The comments at the bottom, in order, are (respectively) the pattern of the one's place digit, and the pattern of the ten's place digit. This works until until scientific notation kicks in, so $i$ to 100 is actually quite overkill.

Since the first pattern has 4 numbers, 2013 (2012 divisible by 4) ends on the first number, which is 2.

The second pattern has 20, and after 2000 it ends on the 13th number, which is 6.

So the sum of the sequence will end with '62'

(2^n+2)/3, where n%4=2..... the second last digit when (2^n+2)/3 is ((n-2/4)%5)*(2)...In our case n=2014.... So ((2014-2/4)%5)(2)=(503%5)(2) =(3)(2)=6...Here the last digit of 2^n is 4..by n%4...So (2^n+2) has 6 as its last digit..:. (2^n+2)/3 has 2 as its last digit..So last 2 digits are 62..

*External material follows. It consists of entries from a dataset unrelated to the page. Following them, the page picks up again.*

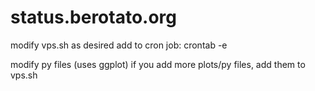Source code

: # status.berotato.org

modify vps.sh as desired
add to cron job: crontab -e

modify py files (uses ggplot)
if you add more plots/py files, add them to vps.sh

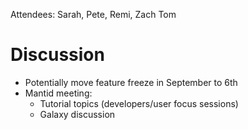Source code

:Attendees: Sarah, Pete, Remi, Zach Tom

# Discussion
- Potentially move feature freeze in September to 6th
- Mantid meeting:
  - Tutorial topics (developers/user focus sessions)
  - Galaxy discussion
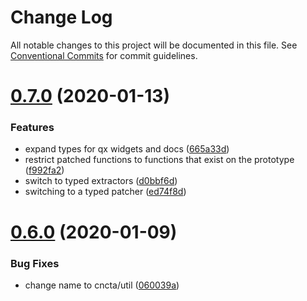 # Change Log

All notable changes to this project will be documented in this file.
See [Conventional Commits](https://conventionalcommits.org) for commit guidelines.

# [0.7.0](https://github.com/blacha/st/compare/v0.6.0...v0.7.0) (2020-01-13)


### Features

* expand types for qx widgets and docs ([665a33d](https://github.com/blacha/st/commit/665a33d642e7f6f53c7832289372deb325368d00))
* restrict patched functions to functions that exist on the prototype ([f992fa2](https://github.com/blacha/st/commit/f992fa2c45223efdde8ee1ac2309c5f529a6036a))
* switch to typed extractors ([d0bbf6d](https://github.com/blacha/st/commit/d0bbf6d0f4464a3e405faae60158f6b1724aa509))
* switching to a typed patcher ([ed74f8d](https://github.com/blacha/st/commit/ed74f8d06db1c65417bd9db5938dda0898bbe0c6))





# [0.6.0](https://github.com/blacha/st/compare/v0.5.0...v0.6.0) (2020-01-09)


### Bug Fixes

* change name to cncta/util ([060039a](https://github.com/blacha/st/commit/060039aad280dfa64f4d293319d4248b7bf40beb))
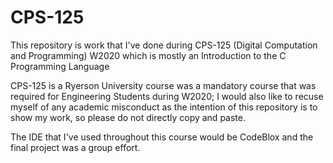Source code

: # CPS-125
This repository is work that I've done during CPS-125 (Digital Computation and Programming) W2020 which is mostly an Introduction to the C Programming Language 

CPS-125 is a Ryerson University course was a mandatory course that was required for Engineering Students during W2020; I would also like to recuse myself of any academic misconduct as the intention of this repository is to show my work, so please do not directly copy and paste. 

The IDE that I've used throughout this course would be CodeBlox and the final project was a group effort.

Let's calculate just remainders mod 4 and 25. Mod 4 is easy: the remainder is 2. Mod 25: subtract $1=2^0$ from the sum and notice that it can be rewritten as $\sum_{k=0}^{1006}4^k$ . When we notice that $4^5=1024\equiv -1$ , we know that any 10 consecutive summands give a remainder of 0, so the whole sum's remainder is $\sum_{k=0}^6{4^k}\equiv 1+4+16+14+6-1-4=11$ ; the original sum's remainder then must have been 12.

Chinese remainder theorem guarantees that there's exactly one number $\ge 0, < 100$ that satisfies the two congruences; that number is easily guessed to be 62 (not 12, definitely not 37 or 87).